Fluid therapy during the postoperative period
Of the 116 studies, 43/116 (37%) mentioned fluid therapy during the post-op period. The animals that went through a period of post-op fluid therapy consisted of 42/43 (97.7%). In these cases, the formula for the infusion presented a large variation. Only 1/43 (2.3%) did not use post-op fluid therapy. The remaining 73/116 (45.3%) made no mention of using fluid therapy post operatively.
Of the 116 studies, 9/116 (7.7%) mentioned topical antimicrobial, 107/116 (92.3%) no mentioned topical antimicrobial. It was found that 7/9 (77.7%) used and 2/9 (22.3%) made no use of topical antimicrobial. Of the 7/9 (77.7%), three used 1% silver sulphadiazine, while the time of use and changing period was not described. In one case, a non-specific antimicrobial ointment and an isotonic saline solution was used, another made use of 1% silver sulphadiazine with chitosan gel, while one used mupirocin.
Post-burn time interval
Of the 116 studies, 94/116 (81%) defined the post-burn time interval until the beginning of the laboratorial analysis. The time interval varied from 7s to four weeks. No time interval was mentioned in 22/116 (19%) of the articles.
Considering advances in burn treatment, which mainly occurred after the second World War, these have included advances in patient fluid therapy, antibiotic therapy, rigorous nutritional control, new types of dressings, bioengineering and early surgical treatment. All these have been important developments; however more still needs to be undertaken. Burn research may be undertaken through cell culture, animal, or human clinical studies.
Cell culture considers aspects of cell and molecular biology under different conditions, providing an efficient model for the study of physiopathology. It is possible to develop tissue bioengineering and research burns on them, including developing new materials to treat a diverse range of cutaneous lesions22,23. Improving bio-molecular understanding and therefore accelerating the development of new therapies is also an advantage of this process. The disadvantage is that after a continuous period of growth, the cellular characteristics may change and become different to that of the donor including, and it has a lack of neuroendocrine signaling in relation to experimental animals24,25.

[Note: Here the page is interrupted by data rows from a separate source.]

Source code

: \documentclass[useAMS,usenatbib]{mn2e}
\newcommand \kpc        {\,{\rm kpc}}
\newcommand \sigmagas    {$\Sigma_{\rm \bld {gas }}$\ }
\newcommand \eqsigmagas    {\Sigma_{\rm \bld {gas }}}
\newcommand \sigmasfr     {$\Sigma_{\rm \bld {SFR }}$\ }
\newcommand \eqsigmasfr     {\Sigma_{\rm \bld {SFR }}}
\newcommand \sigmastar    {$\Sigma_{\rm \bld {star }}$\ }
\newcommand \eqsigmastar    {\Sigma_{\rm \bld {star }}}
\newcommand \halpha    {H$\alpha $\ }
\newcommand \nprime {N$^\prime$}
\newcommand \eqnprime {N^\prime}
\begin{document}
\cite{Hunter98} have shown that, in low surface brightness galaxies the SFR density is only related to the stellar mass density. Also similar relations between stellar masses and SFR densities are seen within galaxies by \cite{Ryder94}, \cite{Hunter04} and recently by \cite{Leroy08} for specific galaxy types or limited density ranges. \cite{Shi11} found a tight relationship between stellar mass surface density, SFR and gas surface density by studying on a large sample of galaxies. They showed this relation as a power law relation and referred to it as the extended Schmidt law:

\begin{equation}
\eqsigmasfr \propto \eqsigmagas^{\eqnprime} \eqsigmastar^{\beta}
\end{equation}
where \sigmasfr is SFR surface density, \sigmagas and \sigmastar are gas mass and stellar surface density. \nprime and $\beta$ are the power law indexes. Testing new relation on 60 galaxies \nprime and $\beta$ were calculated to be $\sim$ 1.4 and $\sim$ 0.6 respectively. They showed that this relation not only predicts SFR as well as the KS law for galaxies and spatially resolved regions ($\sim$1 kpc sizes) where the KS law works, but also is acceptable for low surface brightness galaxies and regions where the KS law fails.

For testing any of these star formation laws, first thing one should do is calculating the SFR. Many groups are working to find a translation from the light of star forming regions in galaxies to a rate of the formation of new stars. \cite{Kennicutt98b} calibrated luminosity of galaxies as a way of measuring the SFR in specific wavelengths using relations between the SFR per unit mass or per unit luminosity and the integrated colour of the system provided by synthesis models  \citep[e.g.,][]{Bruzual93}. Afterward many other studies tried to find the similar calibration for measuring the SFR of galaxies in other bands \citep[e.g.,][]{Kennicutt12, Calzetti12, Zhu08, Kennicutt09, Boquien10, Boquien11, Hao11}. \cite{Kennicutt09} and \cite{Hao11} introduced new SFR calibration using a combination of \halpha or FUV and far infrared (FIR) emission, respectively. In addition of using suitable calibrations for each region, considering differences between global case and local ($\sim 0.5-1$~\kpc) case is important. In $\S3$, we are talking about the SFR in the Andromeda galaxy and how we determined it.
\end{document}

Regarding clinical studies with humans, the central focus is concerning ethical issues and bio-ethics respectively. The advantages and disadvantages are clearer than in other studies when humans are used as experimental models. Another consideration relates to the need to have a significant number of patients where many variations exist between patient types and that of trauma in order to obtain significant results.
Animal research improved by control during procedures, anesthetic and animal production that could be present human pathologies26. From the resolution number 196/96 of the National Health Council27, there was a regulation of research, teaching and extension involving animals. Therefore, various educational institutions have installed the Ethics Committee, and that research involving animals must conform to ethical and scientific standards to enable them to progress to the research26.
The choice of suitable methods for sedation, induction of anesthesia and pain control, especially in the postoperative period, is vital in experiments involving animals. Burns are considered condemnable experiments to cause intense suffering, physical and mental. The experiments that may cause pain or distress should be developed under adequate sedation, analgesia or anesthesia, being forbidden the use of neuromuscular blocking agents or muscle relaxants in replacement of substances sedative, analgesic or anesthetic26,28.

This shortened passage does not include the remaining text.